Osan, Jessica K; Harris, Ian A; Harries, Dylan; Peng, Yi; Yates, Piers J; Jones, Christopher W.
Afiliación
  • Osan JK; Orthopaedic Research Foundation of Western Australia, Perth, Western Australia; Department of Orthopaedics, Fiona Stanley Hospital, Perth, Western Australia.
  • Harris IA; Ingham Institute for Applied Medical Research, South Western Sydney Clinical School, UNSW Sydney, Liverpool Hospital, Liverpool, New South Wales, Australia.
  • Harries D; Australian Orthopaedic Association National Joint Replacement Registry (AOANJRR), Adelaide, South Australia; South Australian Health and Medical Research Institute (SAHMRI), Adelaide, South Australia.
  • Peng Y; Australian Orthopaedic Association National Joint Replacement Registry (AOANJRR), Adelaide, South Australia; South Australian Health and Medical Research Institute (SAHMRI), Adelaide, South Australia.
  • Yates PJ; Department of Orthopaedics, Fiona Stanley Hospital, Perth, Western Australia; University of Western Australia, Perth, Western Australia; St John of God Murdoch, Perth, Western Ausltralia; Orthopaedics WA, St John of God Murdoch Private Hospital, Mount Hospital, Perth, Western Australia; Foundation o
  • Jones CW; Department of Orthopaedics, Fiona Stanley Hospital, Perth, Western Australia; Orthopaedics WA, St John of God Murdoch Private Hospital, Mount Hospital, Perth, Western Australia; Foundation of Western Australia, Perth, Western Australia; Curtin University, Perth, Western Australia; Mount Hospital, Pe
J Arthroplasty ; 39(2): 355-362, 2024 Feb.
Article en En | MEDLINE | ID: mdl-37586598
ABSTRACT

BACKGROUND:

We investigated if the use of augmented tibial fixation with stems in primary total knee arthroplasty (TKA) in obese patients was associated with a difference in reason for revision, type of revision, or overall revision rate.

METHODS:

Data from the Australian Orthopaedic Association National Joint Replacement Registry compared reason for revision, rate, and type of revision between primary TKA using stemmed tibial prostheses to nonstemmed prostheses, stratified by body mass index (BMI) and obesity.

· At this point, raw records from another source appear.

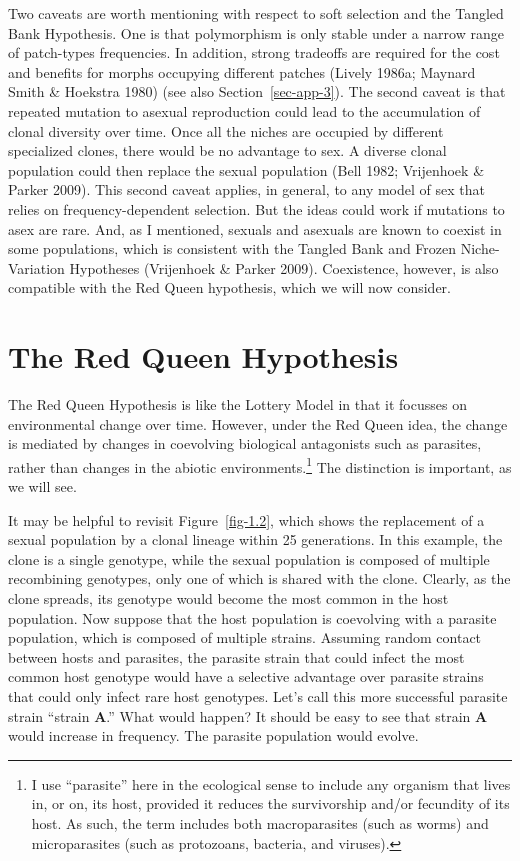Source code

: \documentclass[
  letterpaper,
]{book}
\begin{document}
Two caveats are worth mentioning with respect to soft selection and the
Tangled Bank Hypothesis. One is that polymorphism is only stable under a
narrow range of patch-types frequencies. In addition, strong tradeoffs
are required for the cost and benefits for morphs occupying different
patches (Lively 1986a; Maynard Smith \& Hoekstra 1980) (see also
Section~\ref{sec-app-3}). The second caveat is that repeated mutation to
asexual reproduction could lead to the accumulation of clonal diversity
over time. Once all the niches are occupied by different specialized
clones, there would be no advantage to sex. A diverse clonal population
could then replace the sexual population (Bell 1982; Vrijenhoek \&
Parker 2009). This second caveat applies, in general, to any model of
sex that relies on frequency-dependent selection. But the ideas could
work if mutations to asex are rare. And, as I mentioned, sexuals and
asexuals are known to coexist in some populations, which is consistent
with the Tangled Bank and Frozen Niche-Variation Hypotheses (Vrijenhoek
\& Parker 2009). Coexistence, however, is also compatible with the Red
Queen hypothesis, which we will now consider.

\section{The Red Queen Hypothesis}\label{the-red-queen-hypothesis}

The Red Queen Hypothesis is like the Lottery Model in that it focusses
on environmental change over time. However, under the Red Queen idea,
the change is mediated by changes in coevolving biological antagonists
such as parasites, rather than changes in the abiotic
environments.\footnote{I use ``parasite'' here in the ecological sense
  to include any organism that lives in, or on, its host, provided it
  reduces the survivorship and/or fecundity of its host. As such, the
  term includes both macroparasites (such as worms) and microparasites
  (such as protozoans, bacteria, and viruses).} The distinction is
important, as we will see.

It may be helpful to revisit Figure~\ref{fig-1.2}, which shows the
replacement of a sexual population by a clonal lineage within 25
generations. In this example, the clone is a single genotype, while the
sexual population is composed of multiple recombining genotypes, only
one of which is shared with the clone. Clearly, as the clone spreads,
its genotype would become the most common in the host population. Now
suppose that the host population is coevolving with a parasite
population, which is composed of multiple strains. Assuming random
contact between hosts and parasites, the parasite strain that could
infect the most common host genotype would have a selective advantage
over parasite strains that could only infect rare host genotypes. Let's
call this more successful parasite strain ``strain \textbf{A}.'' What
would happen? It should be easy to see that strain \textbf{A} would
increase in frequency. The parasite population would evolve.
\end{document}

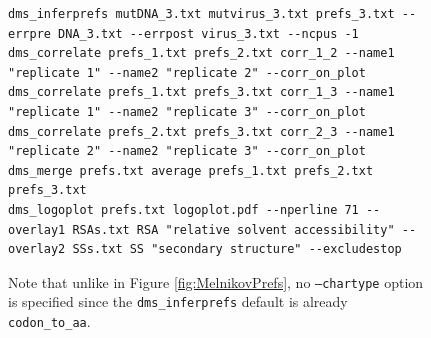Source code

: \documentclass[twocolumn]{bmcart}%
\begin{document}
\begin{backmatter}
\begin{figure}[h!]
{\begin{lstlisting}
dms_inferprefs mutDNA_3.txt mutvirus_3.txt prefs_3.txt --errpre DNA_3.txt --errpost virus_3.txt --ncpus -1
dms_correlate prefs_1.txt prefs_2.txt corr_1_2 --name1 "replicate 1" --name2 "replicate 2" --corr_on_plot
dms_correlate prefs_1.txt prefs_3.txt corr_1_3 --name1 "replicate 1" --name2 "replicate 3" --corr_on_plot
dms_correlate prefs_2.txt prefs_3.txt corr_2_3 --name1 "replicate 2" --name2 "replicate 3" --corr_on_plot
dms_merge prefs.txt average prefs_1.txt prefs_2.txt prefs_3.txt
dms_logoplot prefs.txt logoplot.pdf --nperline 71 --overlay1 RSAs.txt RSA "relative solvent accessibility" --overlay2 SSs.txt SS "secondary structure" --excludestop
\end{lstlisting}
Note that unlike in Figure \ref{fig:MelnikovPrefs}, no \texttt{--chartype} option is specified since the \texttt{dms\_inferprefs} default is already \texttt{codon\_to\_aa}.
}
\end{figure}
      

\end{backmatter}
\end{document}
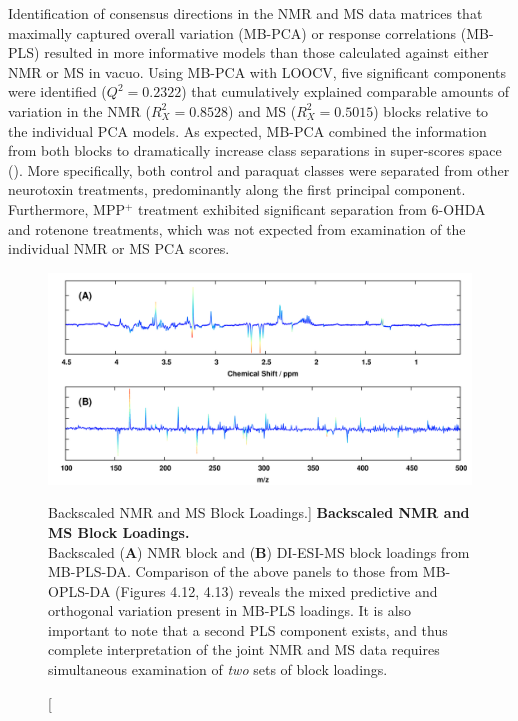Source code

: \begin{doublespace}
Identification of consensus directions in the NMR and MS data matrices that
maximally captured overall variation (MB-PCA) or response correlations (MB-PLS)
resulted in more informative models than those calculated against either NMR
or MS in vacuo. Using MB-PCA with LOOCV, five significant components were
identified ($Q^2 = 0.2322$) that cumulatively explained comparable amounts
of variation in the NMR ($R^2_X = 0.8528$) and MS ($R^2_X = 0.5015$) blocks
relative to the individual PCA models. As expected, MB-PCA combined the
information from both blocks to dramatically increase class separations in
super-scores space (). More specifically, both
control and paraquat classes were separated from other neurotoxin treatments,
predominantly along the first principal component. Furthermore, MPP$^+$
treatment exhibited significant separation from 6-OHDA and rotenone
treatments, which was not expected from examination of the individual
NMR or MS PCA scores.
\end{doublespace}

\begin{figure}[ht!]
\includegraphics[width=6in]{figs/apps/11-mbpls-p.png}
\caption
      [Backscaled NMR and MS Block Loadings.]{
  {\bf Backscaled NMR and MS Block Loadings.}
  \\
  Backscaled ({\bf A}) \hnmr{} NMR block and ({\bf B}) DI-ESI-MS block loadings
  from MB-PLS-DA. Comparison of the above panels to those from MB-OPLS-DA
  (Figures 4.12, 4.13) reveals the mixed predictive and orthogonal variation
  present in MB-PLS loadings. It is also important to note that a second
  PLS component exists, and thus complete interpretation of the joint NMR
  and MS data requires simultaneous examination of \emph{two} sets of
  block loadings.
}
\label{figure.4.11}
\end{figure}

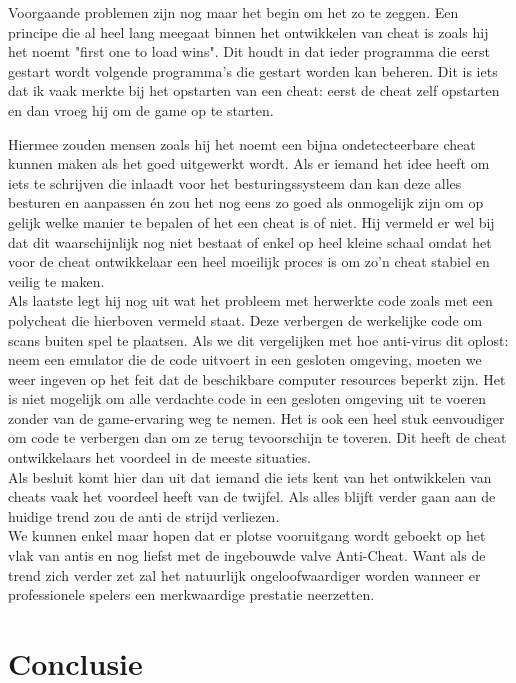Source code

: \documentclass[pdftex,a4paper,12pt,twoside]{report}
\begin{document}
Voorgaande problemen zijn nog maar het begin om het zo te zeggen. Een principe die al heel lang meegaat binnen het ontwikkelen van \gls{cheat} is zoals hij het noemt "first one to load wins". Dit houdt in dat ieder programma die eerst gestart wordt volgende programma's die gestart worden kan beheren. Dit is iets dat ik vaak merkte bij het opstarten van een \gls{cheat}: eerst de \gls{cheat} zelf opstarten en dan vroeg hij om de game op te starten.

Hiermee zouden mensen zoals hij het noemt een bijna ondetecteerbare \gls{cheat} kunnen maken als het goed uitgewerkt wordt. Als er iemand het idee heeft om iets te schrijven die inlaadt voor het besturingssysteem dan kan deze alles besturen en aanpassen én zou het nog eens zo goed als onmogelijk zijn om op gelijk welke manier te bepalen of het een \gls{cheat} is of niet. Hij vermeld er wel bij dat dit waarschijnlijk nog niet bestaat of enkel op heel kleine schaal omdat het voor de \gls{cheat} ontwikkelaar een heel moeilijk proces is om zo'n \gls{cheat} stabiel en veilig te maken.
\\
Als laatste legt hij nog uit wat het probleem met herwerkte code zoals met een poly\gls{cheat} die hierboven vermeld staat. Deze verbergen de werkelijke code om scans buiten spel te plaatsen. Als we dit vergelijken met hoe anti-virus dit oplost: neem een emulator die de code uitvoert in een gesloten omgeving, moeten we weer ingeven op het feit dat de beschikbare computer resources beperkt zijn. Het is niet mogelijk om alle verdachte code in een gesloten omgeving uit te voeren zonder van de game-ervaring weg te nemen. Het is ook een heel stuk eenvoudiger om code te verbergen dan om ze terug tevoorschijn te toveren. Dit heeft de \gls{cheat} ontwikkelaars het voordeel in de meeste situaties.
\\

Als besluit komt hier dan uit dat iemand die iets kent van het ontwikkelen van \gls{cheat}s vaak het voordeel heeft van de twijfel. Als alles blijft verder gaan aan de huidige trend zou de \gls{anti} de strijd verliezen. 
\\

We kunnen enkel maar hopen dat er plotse vooruitgang wordt geboekt op het vlak van \gls{anti}s en nog liefst met de ingebouwde \gls{valve} Anti-Cheat. Want als de trend zich verder zet zal het natuurlijk ongeloofwaardiger worden wanneer er professionele spelers een merkwaardige prestatie neerzetten. 
\citep{debuglog}

\chapter{Conclusie}
\label{ch:conclusie}
\end{document}
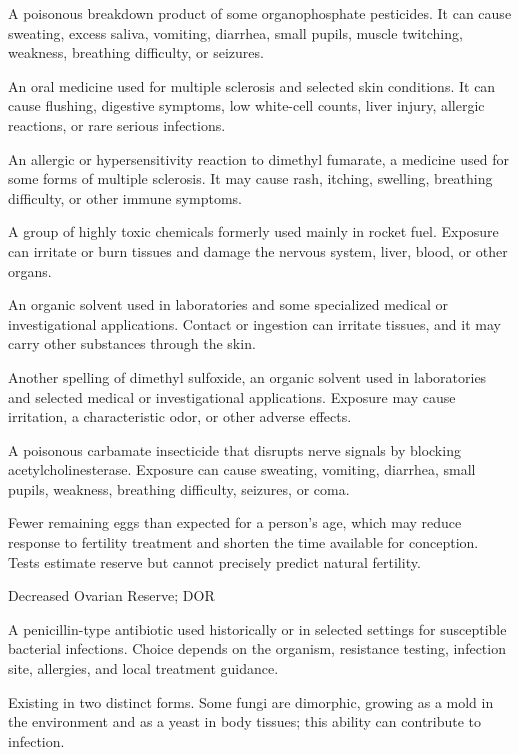  A poisonous breakdown product of some organophosphate pesticides. It can cause sweating, excess saliva, vomiting, diarrhea, small pupils, muscle twitching, weakness, breathing difficulty, or seizures.

 An oral medicine used for multiple sclerosis and selected skin conditions. It can cause flushing, digestive symptoms, low white-cell counts, liver injury, allergic reactions, or rare serious infections.

 An allergic or hypersensitivity reaction to dimethyl fumarate, a medicine used for some forms of multiple sclerosis. It may cause rash, itching, swelling, breathing difficulty, or other immune symptoms.

 A group of highly toxic chemicals formerly used mainly in rocket fuel. Exposure can irritate or burn tissues and damage the nervous system, liver, blood, or other organs.

 An organic solvent used in laboratories and some specialized medical or investigational applications. Contact or ingestion can irritate tissues, and it may carry other substances through the skin.

 Another spelling of dimethyl sulfoxide, an organic solvent used in laboratories and selected medical or investigational applications. Exposure may cause irritation, a characteristic odor, or other adverse effects.

 A poisonous carbamate insecticide that disrupts nerve signals by blocking acetylcholinesterase. Exposure can cause sweating, vomiting, diarrhea, small pupils, weakness, breathing difficulty, seizures, or coma.

 Fewer remaining eggs than expected for a person’s age, which may reduce response to fertility treatment and shorten the time available for conception. Tests estimate reserve but cannot precisely predict natural fertility.

\synonyms
Decreased Ovarian Reserve; DOR

 A penicillin-type antibiotic used historically or in selected settings for susceptible bacterial infections. Choice depends on the organism, resistance testing, infection site, allergies, and local treatment guidance.

 Existing in two distinct forms. Some fungi are dimorphic, growing as a mold in the environment and as a yeast in body tissues; this ability can contribute to infection.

The cumulative percent revision was obtained using the Kaplan-Meier method, and Cox proportional hazards models estimated hazard ratios (HRs) adjusted for age and sex with 95% confidence intervals (CIs). All tests were 2-tailed at 5% statistical significance (P < .05). There were 66,508 procedures available for analyses.

RESULTS:

Obese class 2 (BMI 35 to 39.99) had higher rates of revision in the stemmed group compared to the nonstemmed group (HR 1.44, 95% CI 1.00, 2.05, P = .047). There was no significant difference in revision rates between stemmed and nonstemmed tibial prostheses in any other BMI group. Primary TKA in obese patients (BMI ≥30) with a stem extension had a significantly higher rate of minor revisions compared to no stem extension (HR 1.31, 95% CI 1.03, 1.66, P = .025). There was no significant difference between stemmed and nonstemmed groups for major revision in obese patients and for minor or major revision in nonobese patients.

CONCLUSION:

Using a tibial stem during primary TKA in obese patients is not associated with a lower rate of revision.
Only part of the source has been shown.